* WORK TO COMPLETE: Your job is to return every line of the listing holding the string "Collapse".

* RECORDED DATA:

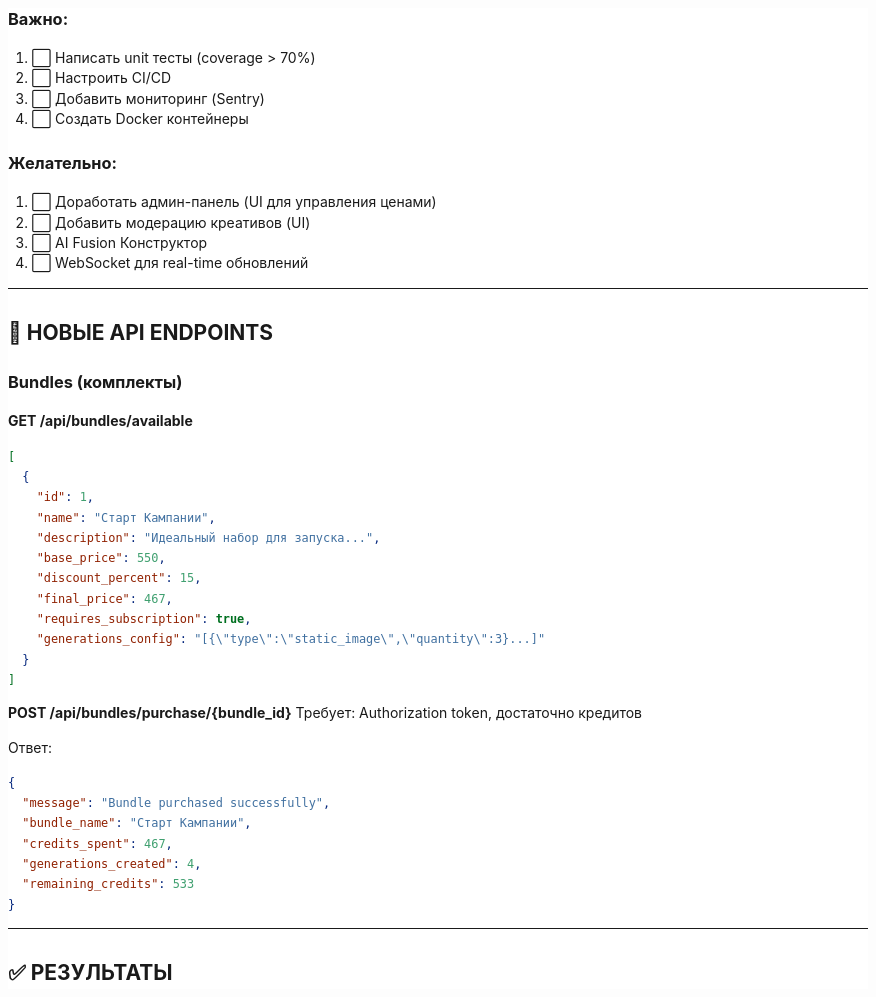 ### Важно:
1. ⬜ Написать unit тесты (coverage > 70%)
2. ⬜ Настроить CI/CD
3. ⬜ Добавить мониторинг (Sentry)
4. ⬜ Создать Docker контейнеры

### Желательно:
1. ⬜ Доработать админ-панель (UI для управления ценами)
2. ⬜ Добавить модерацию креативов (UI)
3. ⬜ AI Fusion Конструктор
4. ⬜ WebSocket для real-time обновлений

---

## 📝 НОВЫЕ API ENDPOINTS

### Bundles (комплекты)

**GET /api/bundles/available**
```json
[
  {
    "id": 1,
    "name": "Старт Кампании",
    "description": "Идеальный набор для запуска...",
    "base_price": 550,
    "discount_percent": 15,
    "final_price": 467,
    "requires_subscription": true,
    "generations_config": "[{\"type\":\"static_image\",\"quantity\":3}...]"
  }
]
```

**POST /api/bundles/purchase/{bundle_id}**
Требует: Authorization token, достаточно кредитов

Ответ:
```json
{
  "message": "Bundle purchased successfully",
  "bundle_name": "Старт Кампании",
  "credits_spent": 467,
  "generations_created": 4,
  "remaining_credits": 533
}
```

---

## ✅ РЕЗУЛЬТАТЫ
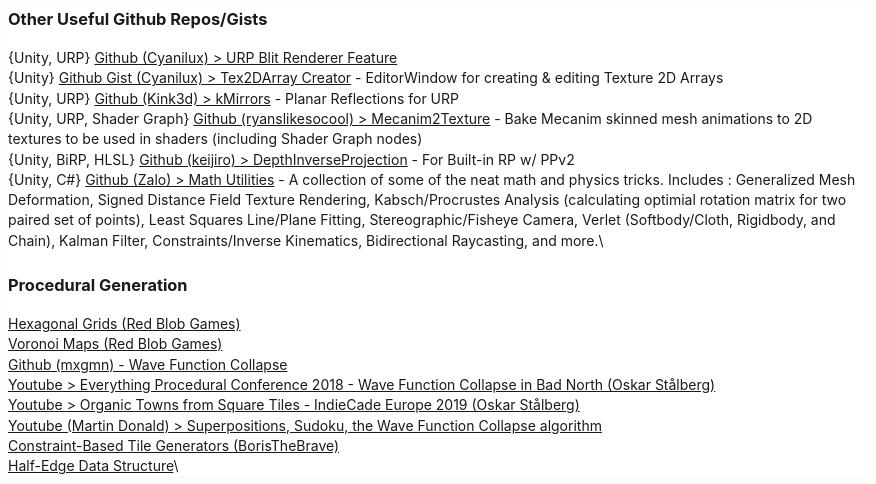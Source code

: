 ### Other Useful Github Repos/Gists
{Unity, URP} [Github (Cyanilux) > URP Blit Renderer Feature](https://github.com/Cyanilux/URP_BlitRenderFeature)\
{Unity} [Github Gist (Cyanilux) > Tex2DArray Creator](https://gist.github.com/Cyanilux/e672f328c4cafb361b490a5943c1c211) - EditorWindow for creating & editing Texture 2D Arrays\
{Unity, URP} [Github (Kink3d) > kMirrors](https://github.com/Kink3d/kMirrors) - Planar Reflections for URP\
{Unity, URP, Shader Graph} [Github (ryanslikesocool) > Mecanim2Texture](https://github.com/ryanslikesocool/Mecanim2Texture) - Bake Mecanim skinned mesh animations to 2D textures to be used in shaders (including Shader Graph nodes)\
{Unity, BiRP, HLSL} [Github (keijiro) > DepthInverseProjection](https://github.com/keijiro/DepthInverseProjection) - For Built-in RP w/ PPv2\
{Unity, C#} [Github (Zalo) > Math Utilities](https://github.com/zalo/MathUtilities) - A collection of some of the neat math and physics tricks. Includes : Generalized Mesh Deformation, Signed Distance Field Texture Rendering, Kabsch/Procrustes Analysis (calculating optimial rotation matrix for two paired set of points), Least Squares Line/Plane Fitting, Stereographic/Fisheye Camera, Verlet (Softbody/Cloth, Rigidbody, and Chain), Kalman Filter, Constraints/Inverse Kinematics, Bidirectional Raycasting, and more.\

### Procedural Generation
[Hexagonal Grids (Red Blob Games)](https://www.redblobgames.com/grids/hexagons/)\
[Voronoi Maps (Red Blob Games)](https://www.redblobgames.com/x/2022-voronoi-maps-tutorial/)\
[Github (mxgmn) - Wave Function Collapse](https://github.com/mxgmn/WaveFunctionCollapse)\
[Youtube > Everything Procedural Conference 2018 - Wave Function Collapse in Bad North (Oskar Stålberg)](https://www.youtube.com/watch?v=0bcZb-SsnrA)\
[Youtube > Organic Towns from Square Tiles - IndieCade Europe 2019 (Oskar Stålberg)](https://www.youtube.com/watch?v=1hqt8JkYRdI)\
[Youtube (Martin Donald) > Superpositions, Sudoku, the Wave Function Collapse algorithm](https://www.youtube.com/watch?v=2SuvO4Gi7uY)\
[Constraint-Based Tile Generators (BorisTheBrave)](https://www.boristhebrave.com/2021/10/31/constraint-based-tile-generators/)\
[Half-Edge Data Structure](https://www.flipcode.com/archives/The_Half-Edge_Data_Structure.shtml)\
---
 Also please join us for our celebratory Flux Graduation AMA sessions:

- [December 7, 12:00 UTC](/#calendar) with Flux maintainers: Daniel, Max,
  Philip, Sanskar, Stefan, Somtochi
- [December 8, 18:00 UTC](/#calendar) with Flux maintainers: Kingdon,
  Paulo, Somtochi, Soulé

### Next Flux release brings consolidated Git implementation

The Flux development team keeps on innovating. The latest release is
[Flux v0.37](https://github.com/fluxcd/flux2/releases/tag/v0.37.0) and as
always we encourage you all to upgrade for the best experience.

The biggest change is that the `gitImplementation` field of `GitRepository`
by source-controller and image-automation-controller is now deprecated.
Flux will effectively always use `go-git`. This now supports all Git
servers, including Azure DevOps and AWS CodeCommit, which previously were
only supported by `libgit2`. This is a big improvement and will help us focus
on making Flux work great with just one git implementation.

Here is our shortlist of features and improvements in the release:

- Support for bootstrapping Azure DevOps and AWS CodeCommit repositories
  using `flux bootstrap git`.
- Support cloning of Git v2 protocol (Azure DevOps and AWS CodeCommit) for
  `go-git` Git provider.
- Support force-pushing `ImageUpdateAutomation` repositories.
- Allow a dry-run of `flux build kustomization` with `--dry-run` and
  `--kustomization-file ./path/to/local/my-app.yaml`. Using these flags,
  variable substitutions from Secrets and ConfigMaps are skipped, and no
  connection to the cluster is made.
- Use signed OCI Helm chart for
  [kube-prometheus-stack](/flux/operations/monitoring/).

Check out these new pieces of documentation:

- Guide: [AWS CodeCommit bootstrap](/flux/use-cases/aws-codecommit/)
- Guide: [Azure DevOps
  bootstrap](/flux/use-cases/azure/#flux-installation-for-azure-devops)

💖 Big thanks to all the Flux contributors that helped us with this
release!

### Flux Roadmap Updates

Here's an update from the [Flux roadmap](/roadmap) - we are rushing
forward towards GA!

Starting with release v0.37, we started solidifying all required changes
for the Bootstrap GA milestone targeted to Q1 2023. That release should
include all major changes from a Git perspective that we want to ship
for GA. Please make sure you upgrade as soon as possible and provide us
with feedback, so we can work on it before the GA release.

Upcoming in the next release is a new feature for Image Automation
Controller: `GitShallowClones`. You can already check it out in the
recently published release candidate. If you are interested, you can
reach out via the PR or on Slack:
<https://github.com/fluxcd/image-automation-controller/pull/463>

* RESPONSE BELOW:
[Github (mxgmn) - Wave Function Collapse](https://github.com/mxgmn/WaveFunctionCollapse)\
[Youtube > Everything Procedural Conference 2018 - Wave Function Collapse in Bad North (Oskar Stålberg)](https://www.youtube.com/watch?v=0bcZb-SsnrA)\
[Youtube (Martin Donald) > Superpositions, Sudoku, the Wave Function Collapse algorithm](https://www.youtube.com/watch?v=2SuvO4Gi7uY)\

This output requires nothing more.